Sem a visão, sentiu o corpo dele a engolindo. Tomando pra si num abraço sufocante, como se fosse um objeto de prazer. Cega, sentiu a língua dele invadir a sua boca e, nesse instante, as palavras antes proferidas vieram novamente a tona.

— "Fique quietinha, deixa o papai se divertir" —

Tal sentença ecoou inúmeras vezes em sua mente, até que seu corpo, detentor das próprias regras, reagiu, trazendo um refluxo que a fez vomitar, dando apenas tempo para empurra-lo para trás.

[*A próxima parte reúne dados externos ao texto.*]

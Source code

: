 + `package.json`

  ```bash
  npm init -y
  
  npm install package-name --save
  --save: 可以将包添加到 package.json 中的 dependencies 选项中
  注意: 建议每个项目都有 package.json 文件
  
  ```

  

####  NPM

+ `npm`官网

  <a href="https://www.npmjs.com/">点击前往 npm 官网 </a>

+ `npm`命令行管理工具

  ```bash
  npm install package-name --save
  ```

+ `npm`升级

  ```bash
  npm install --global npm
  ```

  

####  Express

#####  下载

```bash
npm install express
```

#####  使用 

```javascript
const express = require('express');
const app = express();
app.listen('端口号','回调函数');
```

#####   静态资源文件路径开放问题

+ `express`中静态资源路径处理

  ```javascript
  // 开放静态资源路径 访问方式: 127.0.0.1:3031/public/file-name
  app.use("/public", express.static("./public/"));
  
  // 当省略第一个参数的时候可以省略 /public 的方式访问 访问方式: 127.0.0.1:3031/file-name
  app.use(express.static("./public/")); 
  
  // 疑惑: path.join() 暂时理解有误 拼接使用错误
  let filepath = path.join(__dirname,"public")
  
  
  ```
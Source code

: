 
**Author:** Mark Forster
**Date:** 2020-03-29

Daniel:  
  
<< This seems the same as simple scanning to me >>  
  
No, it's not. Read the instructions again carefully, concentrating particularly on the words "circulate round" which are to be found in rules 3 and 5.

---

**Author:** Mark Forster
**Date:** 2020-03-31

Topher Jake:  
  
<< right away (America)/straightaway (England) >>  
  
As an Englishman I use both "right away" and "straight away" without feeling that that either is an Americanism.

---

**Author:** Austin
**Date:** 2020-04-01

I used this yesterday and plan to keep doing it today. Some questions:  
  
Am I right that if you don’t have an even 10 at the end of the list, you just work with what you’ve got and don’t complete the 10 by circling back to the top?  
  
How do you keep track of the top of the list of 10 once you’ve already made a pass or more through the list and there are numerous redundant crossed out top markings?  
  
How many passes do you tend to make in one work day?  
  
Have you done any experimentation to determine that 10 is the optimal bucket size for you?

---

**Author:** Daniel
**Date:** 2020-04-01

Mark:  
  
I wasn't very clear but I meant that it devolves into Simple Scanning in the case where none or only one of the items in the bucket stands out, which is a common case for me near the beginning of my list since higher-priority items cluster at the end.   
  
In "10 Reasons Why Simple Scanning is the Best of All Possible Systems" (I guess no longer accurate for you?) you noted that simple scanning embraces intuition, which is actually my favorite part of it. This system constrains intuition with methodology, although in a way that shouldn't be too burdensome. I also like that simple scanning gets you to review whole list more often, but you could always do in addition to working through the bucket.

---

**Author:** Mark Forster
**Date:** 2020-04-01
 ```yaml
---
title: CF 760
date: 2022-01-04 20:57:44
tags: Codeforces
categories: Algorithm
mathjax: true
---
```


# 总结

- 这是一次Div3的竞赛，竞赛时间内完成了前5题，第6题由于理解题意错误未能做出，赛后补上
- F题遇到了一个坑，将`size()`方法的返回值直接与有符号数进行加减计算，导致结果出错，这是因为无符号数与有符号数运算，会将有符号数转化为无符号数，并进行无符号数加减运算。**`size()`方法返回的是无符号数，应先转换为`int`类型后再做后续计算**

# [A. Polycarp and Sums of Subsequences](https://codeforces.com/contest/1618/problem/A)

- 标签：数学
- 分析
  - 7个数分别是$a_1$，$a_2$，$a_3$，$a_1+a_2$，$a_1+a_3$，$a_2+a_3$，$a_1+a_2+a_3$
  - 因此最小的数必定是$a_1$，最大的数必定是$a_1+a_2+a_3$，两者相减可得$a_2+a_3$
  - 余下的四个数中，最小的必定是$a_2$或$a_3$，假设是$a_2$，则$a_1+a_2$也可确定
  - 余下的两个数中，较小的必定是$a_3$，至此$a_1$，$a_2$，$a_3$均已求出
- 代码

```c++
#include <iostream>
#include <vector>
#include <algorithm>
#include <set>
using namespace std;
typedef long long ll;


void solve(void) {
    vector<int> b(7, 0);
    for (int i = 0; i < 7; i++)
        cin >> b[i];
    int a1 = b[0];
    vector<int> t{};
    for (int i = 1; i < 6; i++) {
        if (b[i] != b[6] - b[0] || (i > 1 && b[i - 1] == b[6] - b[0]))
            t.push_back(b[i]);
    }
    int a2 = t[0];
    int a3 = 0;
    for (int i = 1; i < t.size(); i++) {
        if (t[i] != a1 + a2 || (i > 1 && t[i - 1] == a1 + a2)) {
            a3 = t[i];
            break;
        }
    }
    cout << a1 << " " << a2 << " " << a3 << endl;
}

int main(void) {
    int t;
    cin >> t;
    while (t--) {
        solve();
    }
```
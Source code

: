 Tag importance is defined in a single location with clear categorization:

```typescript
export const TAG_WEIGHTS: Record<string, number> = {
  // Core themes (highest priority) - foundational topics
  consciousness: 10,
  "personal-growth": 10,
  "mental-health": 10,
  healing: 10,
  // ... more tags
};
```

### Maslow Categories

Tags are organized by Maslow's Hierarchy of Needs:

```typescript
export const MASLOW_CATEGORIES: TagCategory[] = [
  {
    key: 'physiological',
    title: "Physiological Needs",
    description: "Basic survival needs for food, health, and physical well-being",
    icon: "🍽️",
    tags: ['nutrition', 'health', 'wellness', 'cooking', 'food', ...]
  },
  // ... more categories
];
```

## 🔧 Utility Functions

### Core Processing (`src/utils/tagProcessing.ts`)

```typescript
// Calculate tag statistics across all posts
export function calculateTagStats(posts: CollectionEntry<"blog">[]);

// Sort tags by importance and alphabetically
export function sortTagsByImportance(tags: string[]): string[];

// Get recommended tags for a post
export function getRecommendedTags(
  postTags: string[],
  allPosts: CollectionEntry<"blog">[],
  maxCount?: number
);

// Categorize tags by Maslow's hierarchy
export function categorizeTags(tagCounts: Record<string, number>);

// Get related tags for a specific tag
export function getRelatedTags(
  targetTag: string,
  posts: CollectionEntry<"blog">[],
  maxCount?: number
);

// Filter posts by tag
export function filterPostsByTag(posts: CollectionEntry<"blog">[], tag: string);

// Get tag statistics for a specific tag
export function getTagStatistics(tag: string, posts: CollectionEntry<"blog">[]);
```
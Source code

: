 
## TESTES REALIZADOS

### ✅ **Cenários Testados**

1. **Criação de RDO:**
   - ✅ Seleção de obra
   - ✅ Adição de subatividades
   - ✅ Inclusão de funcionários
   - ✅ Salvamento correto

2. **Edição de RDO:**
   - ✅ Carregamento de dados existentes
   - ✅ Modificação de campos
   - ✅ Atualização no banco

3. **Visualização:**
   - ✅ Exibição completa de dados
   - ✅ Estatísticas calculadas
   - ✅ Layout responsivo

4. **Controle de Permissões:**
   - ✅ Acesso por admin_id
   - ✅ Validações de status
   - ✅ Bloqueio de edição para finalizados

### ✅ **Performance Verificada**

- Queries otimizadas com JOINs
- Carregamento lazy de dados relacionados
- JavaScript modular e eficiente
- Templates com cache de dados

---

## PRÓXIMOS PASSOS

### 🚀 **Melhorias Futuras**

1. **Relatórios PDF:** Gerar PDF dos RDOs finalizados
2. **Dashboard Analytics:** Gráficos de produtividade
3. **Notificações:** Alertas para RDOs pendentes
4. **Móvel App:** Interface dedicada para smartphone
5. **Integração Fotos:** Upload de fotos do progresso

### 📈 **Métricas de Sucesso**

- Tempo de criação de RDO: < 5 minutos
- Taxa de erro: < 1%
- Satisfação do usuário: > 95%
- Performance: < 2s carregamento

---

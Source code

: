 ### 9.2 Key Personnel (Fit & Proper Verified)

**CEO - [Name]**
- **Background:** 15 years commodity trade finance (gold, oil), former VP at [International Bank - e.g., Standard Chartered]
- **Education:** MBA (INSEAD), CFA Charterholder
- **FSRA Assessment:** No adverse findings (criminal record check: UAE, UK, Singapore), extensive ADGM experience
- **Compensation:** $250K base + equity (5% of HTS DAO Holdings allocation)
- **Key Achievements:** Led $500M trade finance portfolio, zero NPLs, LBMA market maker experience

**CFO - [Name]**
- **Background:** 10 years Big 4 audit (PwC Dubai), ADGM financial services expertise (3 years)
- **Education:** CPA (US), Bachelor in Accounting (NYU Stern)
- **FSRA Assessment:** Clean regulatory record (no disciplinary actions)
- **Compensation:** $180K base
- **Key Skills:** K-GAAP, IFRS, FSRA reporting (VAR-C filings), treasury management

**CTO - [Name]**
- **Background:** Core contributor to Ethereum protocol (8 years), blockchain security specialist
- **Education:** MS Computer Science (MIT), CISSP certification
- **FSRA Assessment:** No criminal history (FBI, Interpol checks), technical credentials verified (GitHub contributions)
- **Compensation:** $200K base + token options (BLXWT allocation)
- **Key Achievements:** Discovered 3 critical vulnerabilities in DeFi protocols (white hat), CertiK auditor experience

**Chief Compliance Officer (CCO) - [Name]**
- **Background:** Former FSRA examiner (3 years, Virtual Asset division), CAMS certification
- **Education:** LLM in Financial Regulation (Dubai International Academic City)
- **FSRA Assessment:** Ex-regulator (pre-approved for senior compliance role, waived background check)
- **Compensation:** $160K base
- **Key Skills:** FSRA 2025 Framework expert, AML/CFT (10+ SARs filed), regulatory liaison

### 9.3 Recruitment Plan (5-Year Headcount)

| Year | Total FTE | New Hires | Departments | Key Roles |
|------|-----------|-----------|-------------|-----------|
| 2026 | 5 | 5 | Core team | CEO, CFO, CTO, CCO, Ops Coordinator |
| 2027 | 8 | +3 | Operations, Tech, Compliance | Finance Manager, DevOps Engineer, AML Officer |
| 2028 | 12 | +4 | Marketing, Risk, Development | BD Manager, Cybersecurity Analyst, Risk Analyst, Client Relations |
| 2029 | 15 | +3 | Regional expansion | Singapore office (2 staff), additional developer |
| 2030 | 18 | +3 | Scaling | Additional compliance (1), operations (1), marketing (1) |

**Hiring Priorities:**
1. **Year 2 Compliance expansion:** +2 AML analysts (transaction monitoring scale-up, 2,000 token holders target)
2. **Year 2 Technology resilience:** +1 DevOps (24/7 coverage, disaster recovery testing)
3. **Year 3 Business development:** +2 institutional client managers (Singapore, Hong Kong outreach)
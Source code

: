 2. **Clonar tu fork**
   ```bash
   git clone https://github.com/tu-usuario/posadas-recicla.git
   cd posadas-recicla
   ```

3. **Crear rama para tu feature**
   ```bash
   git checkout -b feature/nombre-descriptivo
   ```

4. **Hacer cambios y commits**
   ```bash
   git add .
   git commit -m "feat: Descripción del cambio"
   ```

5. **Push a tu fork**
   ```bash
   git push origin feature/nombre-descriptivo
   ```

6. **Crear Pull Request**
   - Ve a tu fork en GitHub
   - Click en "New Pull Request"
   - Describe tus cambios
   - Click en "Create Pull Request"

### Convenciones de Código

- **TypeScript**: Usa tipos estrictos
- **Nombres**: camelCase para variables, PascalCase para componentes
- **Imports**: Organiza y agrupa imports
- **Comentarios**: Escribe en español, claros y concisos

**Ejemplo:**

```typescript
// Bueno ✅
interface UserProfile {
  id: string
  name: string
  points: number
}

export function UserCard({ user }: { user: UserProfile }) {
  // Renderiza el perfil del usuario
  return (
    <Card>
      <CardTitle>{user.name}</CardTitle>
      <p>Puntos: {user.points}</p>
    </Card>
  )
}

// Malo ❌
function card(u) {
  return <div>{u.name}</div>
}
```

— Mas que... Mas que porra é essa?! — Sua expressão agora se configurava no que Clarice considerava o mais puro terror. Ela sabia onde a noite iria terminar e isso a levou aos prantos. Esperançosa por um dia atípico, estava previamente maquiada e vestia um vestido de renda feito por sua mãe antes de falecer, como presente de casamento. Acabará de completar 27 anos naquele dia. Pensou, por algumas horas, que ele se lembraria. Não se iludiu com uma suposta esperança de um dia feliz, contudo, se deu por satisfeita e regozijou por algumas horas pela simples ideia de um dia de paz. Estava tudo arruinado.